_What is needed:_ Filter the entries for lines with the word "ensemble".

_Dataset records:_
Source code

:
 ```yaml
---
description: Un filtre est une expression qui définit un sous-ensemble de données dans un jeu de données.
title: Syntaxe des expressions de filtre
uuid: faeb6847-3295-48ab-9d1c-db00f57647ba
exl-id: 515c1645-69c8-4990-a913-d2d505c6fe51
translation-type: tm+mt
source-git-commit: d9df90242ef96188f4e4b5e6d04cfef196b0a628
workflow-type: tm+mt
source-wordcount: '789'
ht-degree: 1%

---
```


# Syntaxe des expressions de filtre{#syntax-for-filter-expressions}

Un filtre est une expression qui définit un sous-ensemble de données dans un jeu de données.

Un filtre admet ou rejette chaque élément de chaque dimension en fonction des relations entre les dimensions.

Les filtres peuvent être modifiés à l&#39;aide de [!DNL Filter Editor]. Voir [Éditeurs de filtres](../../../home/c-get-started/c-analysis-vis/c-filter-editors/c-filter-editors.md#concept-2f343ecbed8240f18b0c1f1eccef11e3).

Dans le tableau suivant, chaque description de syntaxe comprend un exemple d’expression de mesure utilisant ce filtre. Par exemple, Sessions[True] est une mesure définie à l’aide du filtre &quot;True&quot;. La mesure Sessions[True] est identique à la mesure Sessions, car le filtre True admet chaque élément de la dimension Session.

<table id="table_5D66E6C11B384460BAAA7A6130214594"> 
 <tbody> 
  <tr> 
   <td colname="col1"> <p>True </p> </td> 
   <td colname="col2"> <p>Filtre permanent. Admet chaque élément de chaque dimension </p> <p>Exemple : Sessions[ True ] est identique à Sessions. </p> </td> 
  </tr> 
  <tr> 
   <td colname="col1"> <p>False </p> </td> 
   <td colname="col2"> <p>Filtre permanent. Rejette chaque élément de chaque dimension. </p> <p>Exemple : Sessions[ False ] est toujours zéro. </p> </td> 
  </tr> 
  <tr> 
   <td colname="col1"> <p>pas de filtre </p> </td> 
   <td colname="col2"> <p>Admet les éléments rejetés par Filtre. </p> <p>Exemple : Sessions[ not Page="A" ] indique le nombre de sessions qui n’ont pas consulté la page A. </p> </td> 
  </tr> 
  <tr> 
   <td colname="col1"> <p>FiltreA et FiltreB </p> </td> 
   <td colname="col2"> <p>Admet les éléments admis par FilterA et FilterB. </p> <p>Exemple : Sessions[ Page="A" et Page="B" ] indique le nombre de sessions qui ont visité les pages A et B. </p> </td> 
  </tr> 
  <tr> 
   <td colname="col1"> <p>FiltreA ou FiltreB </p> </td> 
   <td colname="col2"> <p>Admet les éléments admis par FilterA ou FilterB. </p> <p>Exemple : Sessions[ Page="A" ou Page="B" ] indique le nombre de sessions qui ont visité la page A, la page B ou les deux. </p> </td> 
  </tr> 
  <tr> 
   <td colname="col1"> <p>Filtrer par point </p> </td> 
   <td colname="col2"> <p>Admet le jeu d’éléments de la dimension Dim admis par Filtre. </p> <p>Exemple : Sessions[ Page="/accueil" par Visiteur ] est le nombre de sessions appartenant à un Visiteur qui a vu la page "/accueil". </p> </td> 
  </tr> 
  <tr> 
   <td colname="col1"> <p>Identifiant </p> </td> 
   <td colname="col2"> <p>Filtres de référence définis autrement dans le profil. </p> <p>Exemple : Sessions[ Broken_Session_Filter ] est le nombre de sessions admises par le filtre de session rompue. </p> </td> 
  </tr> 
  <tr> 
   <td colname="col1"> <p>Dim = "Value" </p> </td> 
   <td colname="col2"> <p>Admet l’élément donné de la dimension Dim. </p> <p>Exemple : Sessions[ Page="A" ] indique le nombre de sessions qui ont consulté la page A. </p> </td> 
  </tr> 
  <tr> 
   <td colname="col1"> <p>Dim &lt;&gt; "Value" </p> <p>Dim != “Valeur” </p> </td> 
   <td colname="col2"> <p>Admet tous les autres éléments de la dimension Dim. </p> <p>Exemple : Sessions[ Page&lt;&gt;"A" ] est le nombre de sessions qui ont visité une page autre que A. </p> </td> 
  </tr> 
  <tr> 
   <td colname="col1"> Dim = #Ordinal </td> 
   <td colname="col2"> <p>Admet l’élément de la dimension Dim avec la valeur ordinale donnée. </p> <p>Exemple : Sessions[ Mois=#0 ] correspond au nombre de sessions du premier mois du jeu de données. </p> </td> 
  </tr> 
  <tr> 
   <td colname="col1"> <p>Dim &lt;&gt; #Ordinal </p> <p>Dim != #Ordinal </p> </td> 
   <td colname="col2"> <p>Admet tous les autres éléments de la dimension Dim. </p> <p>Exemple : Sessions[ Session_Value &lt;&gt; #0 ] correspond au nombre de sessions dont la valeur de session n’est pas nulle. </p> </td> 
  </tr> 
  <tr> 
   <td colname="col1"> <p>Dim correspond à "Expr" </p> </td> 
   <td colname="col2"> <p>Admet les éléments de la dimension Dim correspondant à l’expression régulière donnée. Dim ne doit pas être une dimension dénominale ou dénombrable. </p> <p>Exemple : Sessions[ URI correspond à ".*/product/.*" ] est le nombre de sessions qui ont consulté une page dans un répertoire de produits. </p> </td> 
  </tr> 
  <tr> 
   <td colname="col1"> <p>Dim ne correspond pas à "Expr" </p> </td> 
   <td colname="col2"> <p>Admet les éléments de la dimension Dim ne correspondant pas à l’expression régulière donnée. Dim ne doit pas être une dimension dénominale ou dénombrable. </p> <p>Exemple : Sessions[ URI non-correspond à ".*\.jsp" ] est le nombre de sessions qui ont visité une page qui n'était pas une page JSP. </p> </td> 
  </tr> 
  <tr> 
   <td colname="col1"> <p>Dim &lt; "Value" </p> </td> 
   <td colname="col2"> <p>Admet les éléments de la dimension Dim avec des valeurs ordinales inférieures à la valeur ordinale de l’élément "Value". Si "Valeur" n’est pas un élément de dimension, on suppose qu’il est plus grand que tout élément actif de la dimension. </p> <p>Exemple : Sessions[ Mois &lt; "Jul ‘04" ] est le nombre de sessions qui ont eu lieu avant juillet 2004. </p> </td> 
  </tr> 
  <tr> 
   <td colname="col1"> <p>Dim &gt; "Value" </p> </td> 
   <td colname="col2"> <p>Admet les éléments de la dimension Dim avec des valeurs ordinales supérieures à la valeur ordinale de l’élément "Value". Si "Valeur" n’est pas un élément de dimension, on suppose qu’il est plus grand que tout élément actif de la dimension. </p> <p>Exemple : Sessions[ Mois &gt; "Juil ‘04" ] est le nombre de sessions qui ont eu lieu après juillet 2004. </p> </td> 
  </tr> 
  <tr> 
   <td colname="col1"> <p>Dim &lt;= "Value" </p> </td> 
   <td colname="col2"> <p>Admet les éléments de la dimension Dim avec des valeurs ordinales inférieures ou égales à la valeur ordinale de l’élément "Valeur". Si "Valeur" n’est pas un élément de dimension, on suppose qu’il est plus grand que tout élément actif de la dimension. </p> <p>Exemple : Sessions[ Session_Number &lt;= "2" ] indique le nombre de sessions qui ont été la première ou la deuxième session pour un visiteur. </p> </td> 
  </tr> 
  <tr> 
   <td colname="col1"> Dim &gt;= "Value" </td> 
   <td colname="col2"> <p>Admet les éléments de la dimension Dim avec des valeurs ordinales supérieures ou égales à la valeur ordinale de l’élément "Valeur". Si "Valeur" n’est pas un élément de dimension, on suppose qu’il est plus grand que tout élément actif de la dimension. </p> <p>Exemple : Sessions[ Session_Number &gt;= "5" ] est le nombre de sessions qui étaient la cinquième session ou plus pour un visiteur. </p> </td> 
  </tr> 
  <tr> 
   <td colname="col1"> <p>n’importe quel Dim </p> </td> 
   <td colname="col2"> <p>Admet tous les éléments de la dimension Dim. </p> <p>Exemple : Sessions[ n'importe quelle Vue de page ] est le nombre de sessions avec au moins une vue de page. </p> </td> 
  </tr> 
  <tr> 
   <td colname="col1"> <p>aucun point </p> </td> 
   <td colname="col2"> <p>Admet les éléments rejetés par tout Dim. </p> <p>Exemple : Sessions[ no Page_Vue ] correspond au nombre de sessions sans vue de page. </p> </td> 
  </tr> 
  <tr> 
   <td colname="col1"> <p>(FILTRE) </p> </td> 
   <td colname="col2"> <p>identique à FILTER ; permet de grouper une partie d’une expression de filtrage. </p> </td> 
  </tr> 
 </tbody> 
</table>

_The completed task:_
description: Un filtre est une expression qui définit un sous-ensemble de données dans un jeu de données.
Un filtre est une expression qui définit un sous-ensemble de données dans un jeu de données.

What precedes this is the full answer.